= Beginning of Section =
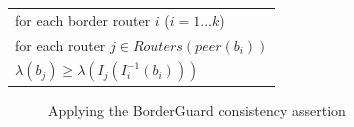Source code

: \vspace{0.05in}
\begin{center}
\begin{tabular}{|l|}
\hline
for each border router $i$ \hspace*{0.15in} ($i = 1\ldots k$) \\
\hspace*{0.2in} for each router $j\in Routers(peer(b_i))$ \\
\hspace*{0.4in}    $\lambda(b_j) \geq \lambda(I_j(I^{-1}_i(b_i)))$ \\
\hline
\end{tabular}
\end{center}
\vspace{0.05in}

\begin{figure}
\begin{center}
\begin{psfrags}
\end{psfrags}
\end{center}
\caption{Applying the BorderGuard consistency assertion}
\label{fig:invariant}
\end{figure}


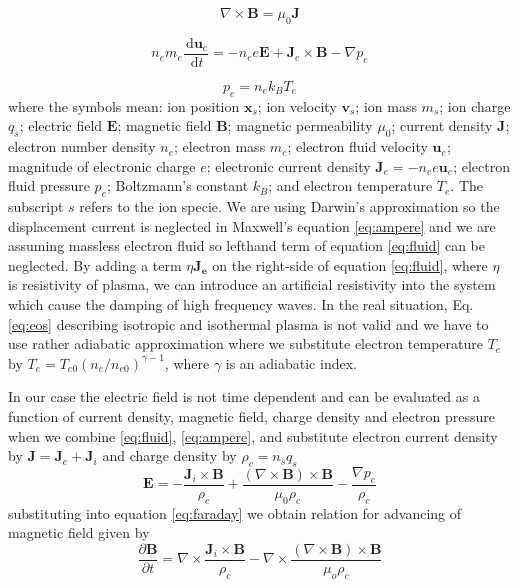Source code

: \documentclass[oneside,branding,toc,article]{sat}
\newcommand{\mbf}[1]{\mathbf{#1}}              %
\begin{document}
\begin{equation}
  \nabla \times \mathbf{B} = \mu_0 \mathbf{J}
  \label{eq:ampere}
\end{equation}

\begin{equation}
  n_e m_e \frac{\, {\mathrm d}{\mathbf{u}_e}}{\, {\mathrm d}{t}} =
  - n_e e \mathbf{E} + \mathbf{J}_e \times \mathbf{B} - \nabla p_e
  \label{eq:fluid}
\end{equation}

\begin{equation}
  p_e = n_e k_B T_e
  \label{eq:eos}
\end{equation}
where the symbols mean: ion position $\mbf{x}_s$; ion velocity $\mbf{v}_s$; ion
mass $m_s$; ion charge $q_s$; electric field $\mbf{E}$; magnetic field
$\mbf{B}$; magnetic permeability $\mu_0$; current density $\mbf{J}$; electron
number density $n_e$; electron mass $m_e$; electron fluid velocity $\mbf{u}_e$;
magnitude of electronic charge $e$; electronic current density $\mbf{J}_e = -
n_e e \mbf{u}_e$; electron fluid pressure $p_e$; Boltzmann's constant $k_B$;
and electron temperature $T_e$. The subscript $s$ refers to the ion specie. We
are using Darwin's approximation so the displacement current is neglected in
Maxwell's equation \ref{eq:ampere} and we are assuming massless electron fluid
so lefthand term of equation \ref{eq:fluid} can be neglected. By adding a term
$\eta \mathbf{J_e}$ on the right-side of equation \ref{eq:fluid}, where $\eta$
is resistivity of plasma, we can introduce an artificial resistivity into the
system which cause the damping of high frequency waves.  In the real situation,
Eq. \ref{eq:eos} describing isotropic and isothermal plasma is not valid and we
have to use rather adiabatic approximation where we substitute electron
temperature $T_e$ by $T_e = T_{e0} (n_e / n_{e0})^{\gamma - 1}$, where $\gamma$
is an adiabatic index.

In our case the electric field is not time dependent and can be evaluated as a
function of current density, magnetic field, charge density and electron
pressure when we combine \ref{eq:fluid}, \ref{eq:ampere}, and substitute
electron current density by $\mbf{J} = \mbf{J}_e + \mbf{J}_i$ and charge
density by $\rho_c = n_s q_s$
\begin{equation}
  \label{eq:e}
  \mbf{E} = - \frac{\mbf{J}_i \times \mbf{B}}{\rho_c} +
  \frac{(\nabla \times \mbf{B}) \times \mbf{B}}{\mu_0 \rho_c} -
  \frac{\nabla p_e}{\rho_c}
\end{equation}
substituting into equation \ref{eq:faraday} we obtain relation for advancing of
magnetic field given by
\begin{equation}
  \label{eq:b}
  \frac{\partial \mbf{B}}{\partial t} =
  \nabla \times \frac{\mbf{J}_i \times \mbf{B}}{\rho_c} -
  \nabla \times \frac{(\nabla \times \mbf{B}) \times \mbf{B}}{\mu_o \rho_c}
\end{equation}
\end{document}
= End of Section =
Only the pictures are to be omitted; the records above must otherwise be reproduced exactly.

Source code

: \vspace{0.05in}
\begin{center}
\begin{tabular}{|l|}
\hline
for each border router $i$ \hspace*{0.15in} ($i = 1\ldots k$) \\
\hspace*{0.2in} for each router $j\in Routers(peer(b_i))$ \\
\hspace*{0.4in}    $\lambda(b_j) \geq \lambda(I_j(I^{-1}_i(b_i)))$ \\
\hline
\end{tabular}
\end{center}
\vspace{0.05in}

\begin{figure}
\begin{center}
\begin{psfrags}
\end{psfrags}
\end{center}
\caption{Applying the BorderGuard consistency assertion}
\label{fig:invariant}
\end{figure}


Source code

: \documentclass[oneside,branding,toc,article]{sat}
\newcommand{\mbf}[1]{\mathbf{#1}}              %
\begin{document}
\begin{equation}
  \nabla \times \mathbf{B} = \mu_0 \mathbf{J}
  \label{eq:ampere}
\end{equation}

\begin{equation}
  n_e m_e \frac{\, {\mathrm d}{\mathbf{u}_e}}{\, {\mathrm d}{t}} =
  - n_e e \mathbf{E} + \mathbf{J}_e \times \mathbf{B} - \nabla p_e
  \label{eq:fluid}
\end{equation}

\begin{equation}
  p_e = n_e k_B T_e
  \label{eq:eos}
\end{equation}
where the symbols mean: ion position $\mbf{x}_s$; ion velocity $\mbf{v}_s$; ion
mass $m_s$; ion charge $q_s$; electric field $\mbf{E}$; magnetic field
$\mbf{B}$; magnetic permeability $\mu_0$; current density $\mbf{J}$; electron
number density $n_e$; electron mass $m_e$; electron fluid velocity $\mbf{u}_e$;
magnitude of electronic charge $e$; electronic current density $\mbf{J}_e = -
n_e e \mbf{u}_e$; electron fluid pressure $p_e$; Boltzmann's constant $k_B$;
and electron temperature $T_e$. The subscript $s$ refers to the ion specie. We
are using Darwin's approximation so the displacement current is neglected in
Maxwell's equation \ref{eq:ampere} and we are assuming massless electron fluid
so lefthand term of equation \ref{eq:fluid} can be neglected. By adding a term
$\eta \mathbf{J_e}$ on the right-side of equation \ref{eq:fluid}, where $\eta$
is resistivity of plasma, we can introduce an artificial resistivity into the
system which cause the damping of high frequency waves.  In the real situation,
Eq. \ref{eq:eos} describing isotropic and isothermal plasma is not valid and we
have to use rather adiabatic approximation where we substitute electron
temperature $T_e$ by $T_e = T_{e0} (n_e / n_{e0})^{\gamma - 1}$, where $\gamma$
is an adiabatic index.

In our case the electric field is not time dependent and can be evaluated as a
function of current density, magnetic field, charge density and electron
pressure when we combine \ref{eq:fluid}, \ref{eq:ampere}, and substitute
electron current density by $\mbf{J} = \mbf{J}_e + \mbf{J}_i$ and charge
density by $\rho_c = n_s q_s$
\begin{equation}
  \label{eq:e}
  \mbf{E} = - \frac{\mbf{J}_i \times \mbf{B}}{\rho_c} +
  \frac{(\nabla \times \mbf{B}) \times \mbf{B}}{\mu_0 \rho_c} -
  \frac{\nabla p_e}{\rho_c}
\end{equation}
substituting into equation \ref{eq:faraday} we obtain relation for advancing of
magnetic field given by
\begin{equation}
  \label{eq:b}
  \frac{\partial \mbf{B}}{\partial t} =
  \nabla \times \frac{\mbf{J}_i \times \mbf{B}}{\rho_c} -
  \nabla \times \frac{(\nabla \times \mbf{B}) \times \mbf{B}}{\mu_o \rho_c}
\end{equation}
\end{document}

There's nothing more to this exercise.